Pour Hichem Ben Yaïche, «le pays est sur le fil du rasoir, tout peut basculer d’un moment à l’autre». Et «la temporalité politique hors-sol» du Président ivoirien n’arrange pas les choses. «Alassane Ouattara gère mal la situation. Il ne mesure pas le danger actuel à sa juste valeur. Toutes les plaies sont en train de se rouvrir», a-t-il expliqué.
L’impasse
Il ressort des résultats provisoires proclamés le 3 novembre par la Commission électorale indépendante (CEI) qu’Alassane Ouattara s’est très largement imposé dès le premier tour de la Présidentielle du 31 octobre, avec 94,27% des voix. Le candidat indépendant Kouadio Konan Bertin a obtenu 1,99%. Quant à l’ancien Président Henri Konan Bédié et l’ex-Premier ministre Pascal Affi Nguessan, qui ont boycotté le scrutin, ils sont respectivement crédités de 1,66% et 0,99% des votes.

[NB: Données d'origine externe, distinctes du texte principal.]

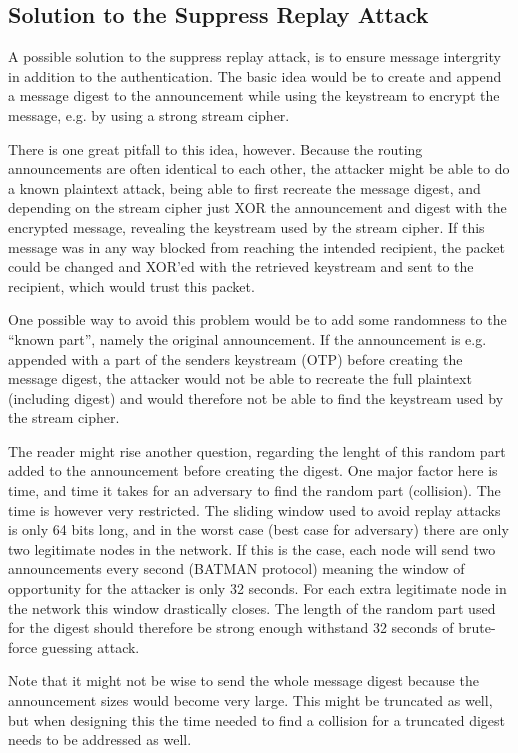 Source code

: \subsection{Solution to the Suppress Replay Attack}
A possible solution to the suppress replay attack, is to ensure message
intergrity in addition to the authentication. The basic idea would be to create
and append a message digest to the announcement while using the keystream to
encrypt the message, e.g. by using a strong stream cipher.

There is one great pitfall to this idea, however. Because the routing
announcements are often identical to each other, the attacker might be able to
do a known plaintext attack, being able to first recreate the message digest,
and depending on the stream cipher just XOR the announcement and digest with the
encrypted message, revealing the keystream used by the stream cipher. If this
message was in any way blocked from reaching the intended recipient, the packet
could be changed and XOR'ed with the retrieved keystream and sent to the
recipient, which would trust this packet.

One possible way to avoid this problem would be to add some randomness to the
``known part'', namely the original announcement. If the announcement is e.g.
appended with a part of the senders keystream (\ac{OTP}) before creating the
message digest, the attacker would not be able to recreate the full plaintext
(including digest) and would therefore not be able to find the keystream used by
the stream cipher.

The reader might rise another question, regarding the lenght of this random part
added to the announcement before creating the digest. One major factor here is
time, and time it takes for an adversary to find the random part (collision).
The time is however very restricted. The sliding window used to avoid replay
attacks is only 64 bits long, and in the worst case (best case for adversary)
there are only two legitimate nodes in the network. If this is the case, each
node will send two announcements every second (BATMAN protocol) meaning the
window of opportunity for the attacker is only 32 seconds. For each extra
legitimate node in the network this window drastically closes. The length of the
random part used for the digest should therefore be strong enough withstand 32
seconds of brute-force guessing attack.

Note that it might not be wise to send the whole message digest because the
announcement sizes would become very large. This might be truncated as well, but
when designing this the time needed to find a collision for a truncated digest
needs to be addressed as well.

Le taux de participation a été le véritable enjeu de cette élection dont l’issue officielle ne faisait aucun doute. Selon la CEI, il s’est élevé à 53,1%, quand l’opposition en évoque à peine 10%. Le boycott du scrutin et les violences qui ont eu lieu avant et pendant sa tenue –et qui ont occasionné plusieurs dizaines de morts depuis août– entachent la légitimité de la réélection du Président sortant.
Les partis et groupements politiques de l’opposition soutiennent que ce troisième mandat d’Alassane Ouattara est «illégal et anticonstitutionnel», et susceptible d’entraîner une guerre civile. Ils ont, à cet effet, créé un Conseil national de transition, dirigé par Henri Konan Bédié, âgé de 86 ans.
Ce Conseil s’est donné pour missions de «préparer le cadre de l’organisation d’une élection présidentielle juste, transparente et inclusive, de mettre en place un gouvernement de transition et de convoquer des assises nationales pour la réconciliation nationale en vue du retour à une paix définitive en Côte d’Ivoire».
Le gouvernement ivoirien, qui considère cette action comme un «acte de sédition», a prestement réagi. Ainsi, depuis le 3 novembre, les domiciles à Abidjan de plusieurs leaders de l’opposition sont encerclés par les forces de l’ordre.
L’ONU, qui a pris note de la réélection de Alassane Ouattara, «condamne les violences qui ont eu lieu avant, pendant et après la présidentielle, et appelle tous les acteurs politiques à respecter l’ordre constitutionnel et à s’engager dans un dialogue constructif et inclusif afin de trouver une issue à la crise».
«La situation est inquiétante. On assiste à une escalade car personne ne veut céder. Chacun se nourrit des actions de l’autre. La Côte d’Ivoire n’a pas appris de son passé, et là réside le danger», prévient Hichem Ben Yaïche.
En 2010, les contestations électorales –nées du fait que le Président sortant Laurent Gbagbo et son challenger du second tour Alassane Ouattara ont chacun revendiqué la victoire– ont occasionné la mort de plusieurs milliers d’Ivoiriens.